When the Longboat Key Town Commission balked at sending him to the FBI Academy, McCammon said, “I have no desire to be a pet rock police chief.”

When he disagreed with his officers, he debated the issue in his signature booming voice and colorful choice of words.

“I remember sometimes just storming out of his office and just being mad as hell at him,” said former Longboat Key Police Chief John Kintz, whom McCammon hired fresh out of the Manatee County Police Academy in 1981. “You knew who he was and you always knew where you stood with him.”

“Wayne was really big on the truth,” said retired Longboat Key Deputy Police Chief Martin Sharkey, whom McCammon also hired in 1981. “One of the things he told me was that the one thing that would get me fired was being untruthful. I think Wayne was a really good judge of character.”

McCammon, who served as Longboat Key’s police chief from 1973 to 1996, died May 27. He was 83.
As he prepared to retire in 1996, he told the Longboat Observer:

“The day I was hired as chief of police at Longboat Key was the best day in my law enforcement career.”
Eighteen years after his retirement, he still kept the letters from citizens thanking him for listening when they complained about a traffic citation, recommending a probation sentence and helping them without judging.
McCammon’s oldest daughter, Linda Romanowski, described her father’s love for the Key.

“He just really liked the community feel, and it meant a great deal to him to be able to help people,” she said.

McCammon took a similar approach to his role as the father of three daughters.

“He was very fair, always listened and was not judgmental,” Romanowski said. “He approached everything logically. He was very unflappable, our dad.”

“Our father taught us to be hard-working, productive citizens and to care and do for others. He was our hero, our protector. Dad was one-of-a-kind and leaves a great legacy behind,” his youngest daughter, Susie Meador, wrote in an email.

Born Oct. 28, 1930, in New Brunswick, N.J., McCammon never planned to become a cop. He joined the Army at 17 and served for eight years. He was wounded in action during the Korean War and was later stationed in Germany.

Later, he attended police academy on a whim and got his first law enforcement job in 1957, with the Fairlawn, N.J., police department, and resigned in 1968 to serve for two years as a civilian adviser to the South Vietnam national police.

After moving to Florida, McCammon joined the Manatee County Sheriff’s Office. He left two years later to become police chief in Leavenworth, Kan., but returned to the area within six months after learning about the job opening on the Key.

When he was hired in 1973, the department had nine staffers, two patrol cars and a $90,000 annual budget. By the time he retired, it had 27 employees, eight patrol cars, two boats, a truck and a $1.4 million annual budget.

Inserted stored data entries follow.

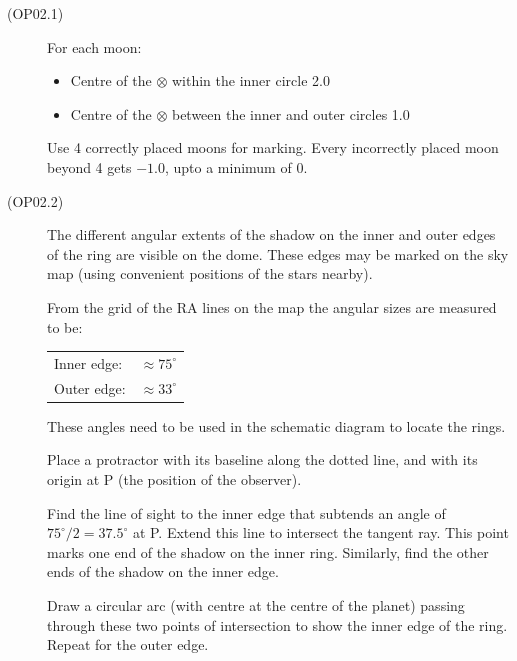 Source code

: \begin{description}
\item[(OP02.1)]
For each moon:
\begin{itemize}
\item Centre of the $\otimes$ within the inner circle \hfill 2.0
\item Centre of the $\otimes$ between the inner and outer circles \hfill 1.0
\end{itemize}
Use 4 correctly placed moons for marking. Every incorrectly placed moon beyond 4 gets
$-1.0$, upto a minimum of 0. %

\item[(OP02.2)]
The different angular extents of the shadow on the inner and outer edges of the ring are
visible on the dome. These edges may be marked on the sky map (using convenient positions
of the stars nearby).

From the grid of the RA lines on the map the angular sizes are measured to be:
\begin{center}
\begin{tabular}{ll}
Inner edge: & $\approx 75^\circ$\\
Outer edge: & $\approx 33^\circ$\\
\end{tabular}
\end{center}
These angles need to be used in the schematic diagram to locate the rings.

Place a protractor with its baseline along the dotted line, and with its origin at P (the
position of the observer).

Find the line of sight to the inner edge that subtends an angle of $75^\circ/2 = 37.5^\circ$
at P. Extend this line to intersect the tangent ray. This point marks one end of the shadow
on the inner ring. Similarly, find the other ends of the shadow on the inner edge.

Draw a circular arc (with centre at the centre of the planet) passing through these two
points of intersection to show the inner edge of the ring. Repeat for the outer edge.


\end{description}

McCammon took pride in the Key’s low crime rates and the fact that during his leadership, his officers maintained law and order without ever firing a gun.

Despite low crime, he led the department through several high-profile cases, including six murders and Operation Longboat, a multi-agency effort that resulted in arrests of 11 men and women, including a Longboat Key couple, and the seizure of more than a ton of cocaine and $2 million in cash in 1989.
McCammon kept a close relationship with citizens and could often be found at the end of the day talking with them over a drink at Moore’s Stonecrab Restaurant, the Monkey Room at the Colony Beach & Tennis Resort or the Buccaneer Inn.

“He was a regular guy,” said Moore’s co-owner Alan Moore. “He wasn’t just a cop in a car. Everybody liked Wayne.”

Moore remembers how his father and uncle became instant friends with McCammon in 1973, when the police chief was new at the job.

The Moore brothers drank too much one night at the Holiday Inn, got thrown out and, to get even, drove to Cortez, retrieved a mullet net and flung it into the hotel pool with their truck.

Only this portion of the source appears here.